Lake Ruth – Actual Entity

The Great Pop Supplement

Lake Ruth - Actual EntityFormed by members of Holy Fuck, The New Lines and The Eighteenth Day Of May, Lake Ruth offer a disarming take on psychedelic indie pop with their début album Actual Entity. It’s a charming glimpse into a world of magic and wonder, although of course not one without its own darkness. Because otherwise pop music just doesn’t tend to work, and this manifestly does.

While the album is a coherent piece in its own right, having a distinctive sound that carries from song to song, individual tracks tend to vary in terms of style and influence. Opener “The Greenfield Industrialist”, for example, brings to mind a My Bloody Valentine with cleaner lines and a focus on tune rather than fuzz, while “Cabin Fever” is like is a more fulsome, less wiry Sundays. Even the ghost of Fried-era Julian Cope gets a look-in on “Dr Snow And The Broad Street Pump”.
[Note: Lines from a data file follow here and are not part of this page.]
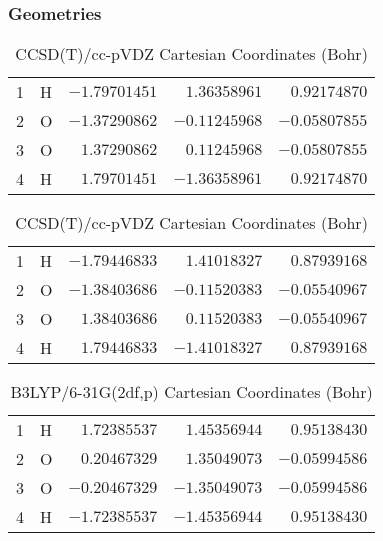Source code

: \documentclass[10pt,oneside]{article}
\begin{document}
\clearpage

\subsection{}

\begin{table}[h!]
\subsubsection*{Geometries}
\begin{multicols}{2}
\centering
\caption{CCSD(T)/cc-pVTZ Cartesian Coordinates (Bohr)}
\begin{tabular}{llrrr}
\toprule
1  & H  & $-1.79701451$ & $ 1.36358961$ & $ 0.92174870$ \\
2  & O  & $-1.37290862$ & $-0.11245968$ & $-0.05807855$ \\
3  & O  & $ 1.37290862$ & $ 0.11245968$ & $-0.05807855$ \\
4  & H  & $ 1.79701451$ & $-1.36358961$ & $ 0.92174870$ \\
\bottomrule
\end{tabular}
\caption{CCSD(T)/cc-pVDZ Cartesian Coordinates (Bohr)}
\begin{tabular}{llrrr}
\toprule
1  & H  & $-1.79446833$ & $ 1.41018327$ & $ 0.87939168$ \\
2  & O  & $-1.38403686$ & $-0.11520383$ & $-0.05540967$ \\
3  & O  & $ 1.38403686$ & $ 0.11520383$ & $-0.05540967$ \\
4  & H  & $ 1.79446833$ & $-1.41018327$ & $ 0.87939168$ \\
\bottomrule
\end{tabular}
\end{multicols}
\end{table}

\begin{table}[h]
\centering
\caption{B3LYP/6-31G(2df,p) Cartesian Coordinates (Bohr)}
\begin{tabular}{llrrr}
\toprule
1  & H  & $ 1.72385537$ & $ 1.45356944$ & $ 0.95138430$ \\
2  & O  & $ 0.20467329$ & $ 1.35049073$ & $-0.05994586$ \\
3  & O  & $-0.20467329$ & $-1.35049073$ & $-0.05994586$ \\
4  & H  & $-1.72385537$ & $-1.45356944$ & $ 0.95138430$ \\
\bottomrule
\end{tabular}
\end{table}
\end{document}
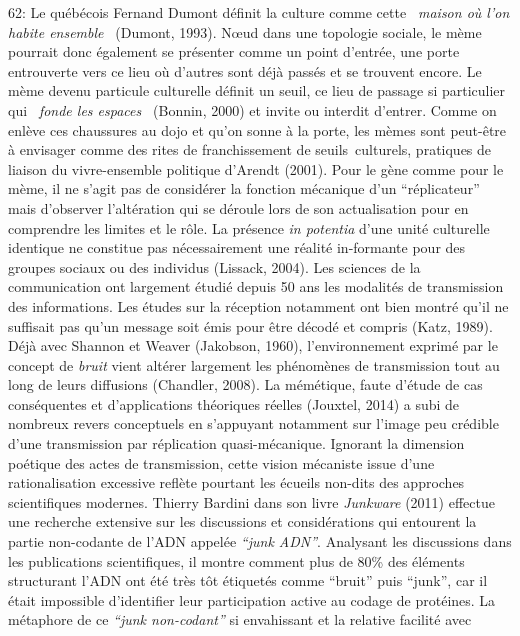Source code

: 62: Le qu\'eb\'ecois Fernand Dumont d\'efinit la culture comme cette \textit{{\guillemotleft}~maison o\`u l{\textquoteright}on habite ensemble~{\guillemotright} }(Dumont, 1993). N{\oe}ud dans une topologie sociale, le m\`eme pourrait donc \'egalement se pr\'esenter comme un point d{\textquoteright}entr\'ee, une porte entrouverte vers ce lieu o\`u d{\textquoteright}autres sont d\'ej\`a pass\'es et se trouvent encore. Le m\`eme devenu particule culturelle d\'efinit un seuil, ce lieu de passage si particulier qui \textit{{\guillemotleft}~fonde les espaces~{\guillemotright}} (Bonnin, 2000) et invite ou interdit d{\textquoteright}entrer. Comme on enl\`eve ces chaussures au dojo et qu{\textquoteright}on sonne \`a la porte, les m\`emes sont peut-\^etre \`a envisager comme des rites de franchissement de seuils~culturels, pratiques de liaison du vivre-ensemble politique d{\textquoteright}Arendt (2001). Pour le g\`ene comme pour le m\`eme, il ne s{\textquoteright}agit pas de consid\'erer la fonction m\'ecanique d{\textquoteright}un {\textquotedblleft}r\'eplicateur{\textquotedblright} mais d{\textquoteright}observer l{\textquoteright}alt\'eration qui se d\'eroule lors de son actualisation pour en comprendre les limites et le r\^ole. La pr\'esence \textit{in potentia }d{\textquoteright}une unit\'e culturelle identique ne constitue pas n\'ecessairement une r\'ealit\'e in-formante pour des groupes sociaux ou des individus (Lissack, 2004). Les sciences de la communication ont largement \'etudi\'e depuis 50 ans les modalit\'es de transmission des informations. Les \'etudes sur la r\'eception notamment ont bien montr\'e qu{\textquoteright}il ne suffisait pas qu{\textquoteright}un message soit \'emis pour \^etre d\'ecod\'e et compris (Katz, 1989). D\'ej\`a avec Shannon et Weaver (Jakobson, 1960), l{\textquoteright}environnement exprim\'e par le concept de\textit{ bruit }vient alt\'erer largement les ph\'enom\`enes de transmission tout au long de leurs diffusions (Chandler, 2008). La m\'em\'etique, faute d{\textquoteright}\'etude de cas cons\'equentes et d{\textquoteright}applications th\'eoriques r\'eelles (Jouxtel, 2014) a subi de nombreux revers conceptuels en s{\textquoteright}appuyant notamment sur l{\textquoteright}image peu cr\'edible d{\textquoteright}une transmission par r\'eplication quasi-m\'ecanique. Ignorant la dimension po\'etique des actes de transmission, cette vision m\'ecaniste issue d{\textquoteright}une rationalisation excessive refl\`ete pourtant les \'ecueils non-dits des approches scientifiques modernes. Thierry Bardini dans son livre \textit{Junkware }(2011) effectue une recherche extensive sur les discussions et consid\'erations qui entourent la partie non-codante de l{\textquoteright}ADN appel\'ee \textit{{\textquotedblleft}junk ADN{\textquotedblright}}. Analysant les discussions dans les publications scientifiques, il montre comment plus de 80\% des \'el\'ements structurant l{\textquoteright}ADN ont \'et\'e tr\`es t\^ot \'etiquet\'es comme {\textquotedblleft}bruit{\textquotedblright} puis {\textquotedblleft}junk{\textquotedblright}, car il \'etait impossible d{\textquoteright}identifier leur participation active au codage de prot\'eines. La m\'etaphore de ce \textit{{\textquotedblleft}junk non-codant{\textquotedblright} }si envahissant et la relative facilit\'e avec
Things take a slightly proggier turn on “A Victimless Crime”, whose restless, nervy bass line at first threatens to break into Yes‘s “Owner Of A Lonely Heart”, but thinks better of it and decides to underpin a rather lovely and magical tune built around a simple but haunting bell melody. “The Timekeeper’s Lament” adds some psych-rock Doors organ to the mix, yet ends up sounding oddly French for no reason I can really put my finger on, like Gainsbourg invoking the Lizard King by smoking outside a café.

For me, Actual Entity‘s highlight is “One Night As I Lay On My Bed”, where English folk music meets the American West (or perhaps, more accurately, parts of Spain PRETENDING to be the American West) courtesy of some supremely high-plains-drifting (yes, I KNOW that one was filmed in the US, but really who gives a shit? We all know the sound I’m getting at) guitar and some supremely Shirley Collins-esque vocal work. Album closer “Yet Still Tomorrow Comes” is the triumphant set-closer, an epic sonic mantra of skirling guitar, bubbling bass and soaring vocals, the kind of thing you could carry on listening to for hours while wishing a band wasn’t actually about to leave the stage.

As a whole, the album’s quite a trip, starting fairly simply and then spreading its arms wider to encompass more and more styles, before a finale which leaves you in space rather than bringing you down again. But, hey, it’s pretty cool up here.